The best (and worst) movies of the past year

  • Richard Foreman / Miramax Films
  • NO COUNTRY FOR OLD MEN: Javier Bardem

Yes, it's that time on the calendar when film critics, with great fanfare, unveil their list of the 10 best motion pictures of the year, followed by a checklist of the 10 movies that just missed making the cut. What the reviewers won't tell you, though, is that the runner-up list is in its own way as important as the Top 10, since it allows the critics to gauge the overall quality of the year at hand. Was it as easy as pie (make that, as easy as Waitress pie) to come up with 10 additional titles worthy of celebration, or was it a struggle to fill even half of the also-ran roster?

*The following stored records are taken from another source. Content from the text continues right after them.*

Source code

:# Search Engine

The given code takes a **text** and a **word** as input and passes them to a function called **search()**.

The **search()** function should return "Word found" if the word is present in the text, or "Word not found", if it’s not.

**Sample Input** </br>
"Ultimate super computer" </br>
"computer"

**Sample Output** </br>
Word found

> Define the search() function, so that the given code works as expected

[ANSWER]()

After analyzing my own selections, I came up with one inescapable conclusion: It was a damn good year for movies. I screened 165 new releases over the course of 2007, and in this instance, limiting myself to just 20 top pictures was painful, a Sophie's Choice procedure that left many fine films by the wayside. A Top 30 or maybe a Top 35 would have been easier on my bruised brain; then I wouldn't have had to leave off In the Valley of Elah, or The Host, or Paris, Je T'aime, or Michael Clayton, or The Savages (scheduled to open in Charlotte this month), or Persepolis (ditto), or ... well, you get the picture.

Not that I'm complaining about the abundance of quality cinema. Yet lest we get carried away and think that we're entering a new Golden Age of movies (possible, but not likely), let's not forget that the multiplexes were frequently cluttered with cinematic atrocities made by pimps and profiteers rather than artists and visionaries. Unfortunately, audiences all too often took the bait: Why watch a penetrating and perceptive documentary about the war in Iraq (yeah, it's still going on, for those who haven't checked lately) when it's much easier to simply stare at singing chipmunks eating their own turds?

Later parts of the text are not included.